PVP手术具有创伤小、恢复快,对患者心肺功能影响小等优势。目前越来越多的学者主张 OV CF不必保守治疗,一旦明确诊断可尽快行 PVP或者 PKP手术治疗,以迅速消除剧烈的胸背或腰背疼痛,使患者在短期内即可恢复正常生活[7]。对于相对半新鲜或相对陈旧的压缩骨折,PKP手术效果欠佳,因为在复位过程中,球囊扩张挤压周围疏松的松质骨骨小梁,导致其压缩骨折形成空腔,应力被压缩变形的骨小梁吸收,不能充分传导到上下终板,骨质疏松严重者骨小梁传导复位应力更差,部分愈合的陈旧骨折复位更困难[8]。

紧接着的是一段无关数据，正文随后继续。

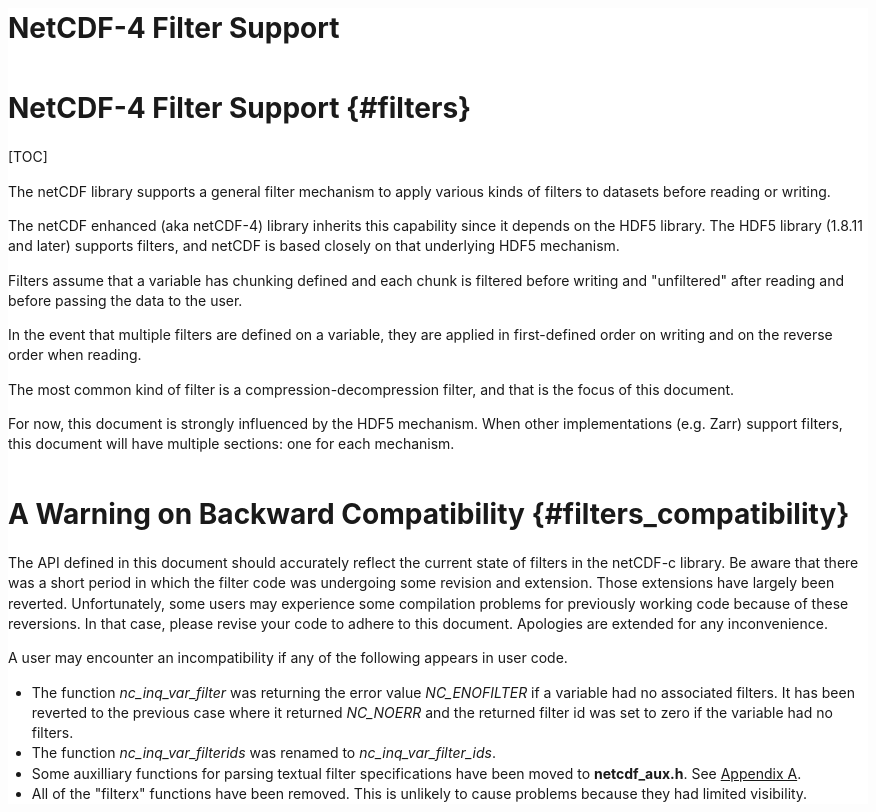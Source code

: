 NetCDF-4 Filter Support
============================


NetCDF-4 Filter Support {#filters}
============================

[TOC]

The netCDF library supports a general filter mechanism to apply various
kinds of filters to datasets before reading or writing.

The netCDF enhanced (aka netCDF-4) library inherits this
capability since it depends on the HDF5 library.
The HDF5 library (1.8.11 and later) supports filters,
and netCDF is based closely on that underlying HDF5 mechanism.

Filters assume that a variable has chunking
defined and each chunk is filtered before
writing and "unfiltered" after reading and
before passing the data to the user.

In the event that multiple filters are defined on a variable,
they are applied in first-defined order on writing
and on the reverse order when reading.

The most common kind of filter is a compression-decompression
filter, and that is the focus of this document.

For now, this document is strongly influenced by the HDF5 mechanism.
When other implementations (e.g. Zarr) support filters, this document
will have multiple sections: one for each mechanism.

# A Warning on Backward Compatibility {#filters_compatibility}

The API defined in this document should accurately reflect
the current state of filters in the netCDF-c library. Be aware
that there was a short period in which the filter code was undergoing
some revision and extension. Those extensions have largely been reverted.
Unfortunately, some users may experience some compilation problems
for previously working code because of these reversions. In that case,
please revise your code to adhere to this document. Apologies are extended
for any inconvenience. 

A user may encounter an incompatibility if any of the following
appears in user code.

* The function _nc_inq_var_filter_ was returning the error value _NC_ENOFILTER_
  if a variable had no associated filters. It has been reverted to the previous
  case where it returned _NC_NOERR_ and the returned filter id was set to zero
  if the variable had no filters.
* The function _nc_inq_var_filterids_ was renamed to _nc_inq_var_filter_ids_.
* Some auxilliary functions for parsing textual filter specifications
  have been moved to __netcdf_aux.h__. See <a href="#filters_appendixa">Appendix A</a>.
* All of the "filterx" functions have been removed. This is
  unlikely to cause problems because they had limited
  visibility.
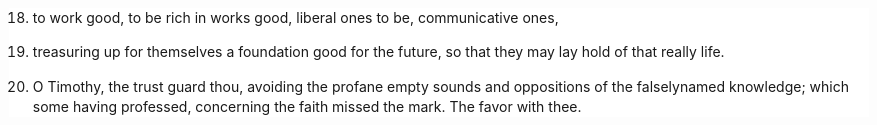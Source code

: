 18. to work good, to be rich in works good, liberal ones to be, communicative ones,

19. treasuring up for themselves a foundation good for the future, so that they may lay hold of that really life.

20. O Timothy, the trust guard thou, avoiding the profane empty sounds and oppositions of the falselynamed knowledge; which some having professed, concerning the faith missed the mark. The favor with thee.

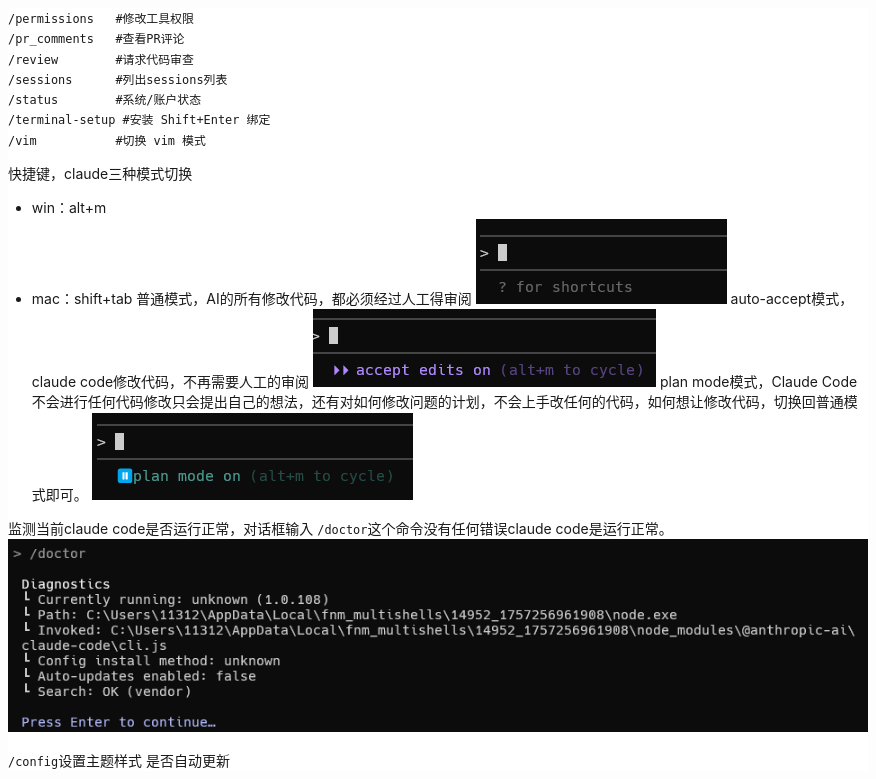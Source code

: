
 ```shell
/permissions   #修改工具权限
/pr_comments   #查看PR评论
/review        #请求代码审查
/sessions      #列出sessions列表
/status        #系统/账户状态
/terminal-setup #安装 Shift+Enter 绑定
/vim           #切换 vim 模式
```

快捷键，claude三种模式切换
- win：alt+m 
- mac：shift+tab
普通模式，AI的所有修改代码，都必须经过人工得审阅
![](./cla.asstes/mo1.png)
auto-accept模式，claude code修改代码，不再需要人工的审阅
![](./cla.asstes/mo2.png)
plan mode模式，Claude Code不会进行任何代码修改只会提出自己的想法，还有对如何修改问题的计划，不会上手改任何的代码，如何想让修改代码，切换回普通模式即可。
![](./cla.asstes/mo3.png)

监测当前claude code是否运行正常，对话框输入 `/doctor`这个命令没有任何错误claude code是运行正常。
![](./cla.asstes/doc.png)

`/config`设置主题样式
是否自动更新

而 PVP可以在椎体压缩骨折发生较长时间甚至骨折部分愈合的情况下实施,并且PVP所治疗的骨折压缩程度可以允许超过50%,甚至超过2/3都可以获得较满意的疗效[9]。本组患者除5例外,其余椎体压缩均超过 1/2。手术后使椎体的强度立刻增加,疼痛缓解,所以不管是新鲜还是陈旧性的 OV CF,都可以行 PVP治疗。

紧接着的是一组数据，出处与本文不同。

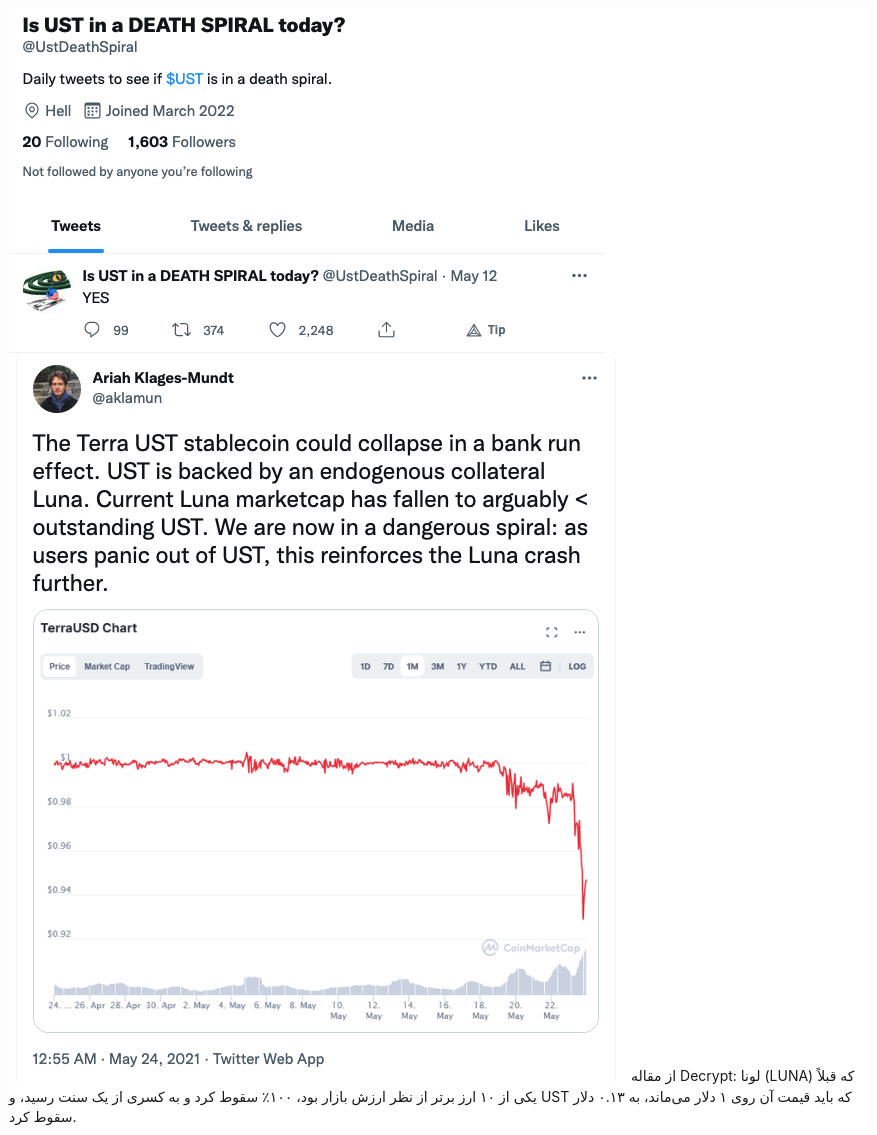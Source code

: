 ![UST Crash2](./images/L20image05.png)
![UST Crash3](./images/L20image06.png)
از مقاله Decrypt: لونا (LUNA) که قبلاً یکی از ۱۰ ارز برتر از نظر ارزش بازار بود، ۱۰۰٪ سقوط کرد و به کسری از یک سنت رسید، و UST که باید قیمت آن روی ۱ دلار می‌ماند، به ۰.۱۳ دلار سقوط کرد.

生物力学研究证实椎体刚度的恢复需要 4~6 mL或者29.8%的椎体体积百分比的骨水泥量[10]。我们在术中,在保证无明显骨水泥渗漏的前提下,尽可能做到影像学上骨水泥在周围骨松质内产生一定程度的弥散,X线透视看到骨水泥在骨小梁的间隙中呈“毛刺”样弥散,并尽量让全椎体充填。一般新鲜骨折均可达 6mL左右。陈旧性骨折可达5mL左右。在手术中,如果骨水泥较黏稠,在注射量不充足时 ,骨水泥不能很好的弥散,则镇痛效果和椎体强度效果不理想,术后会出现疼痛不能很好缓解,甚至出现比较明显的椎体高度丢失和脊柱后凸畸形[11]。我们在手术中发现骨水泥注入量新鲜骨折较陈旧性骨折为多,术后椎体高度的恢复以及Cobb角纠正也较好。这可能是陈旧性骨折部分愈合,要使骨水泥渗入疏松的椎体压力更大有关。
总之,PVP治疗新鲜或陈旧性的 OVCF,可以部分恢复椎体高度及纠正 Cobb角,缓解疼痛,相对恢复椎体序列,起到强化和稳定脊柱的作用。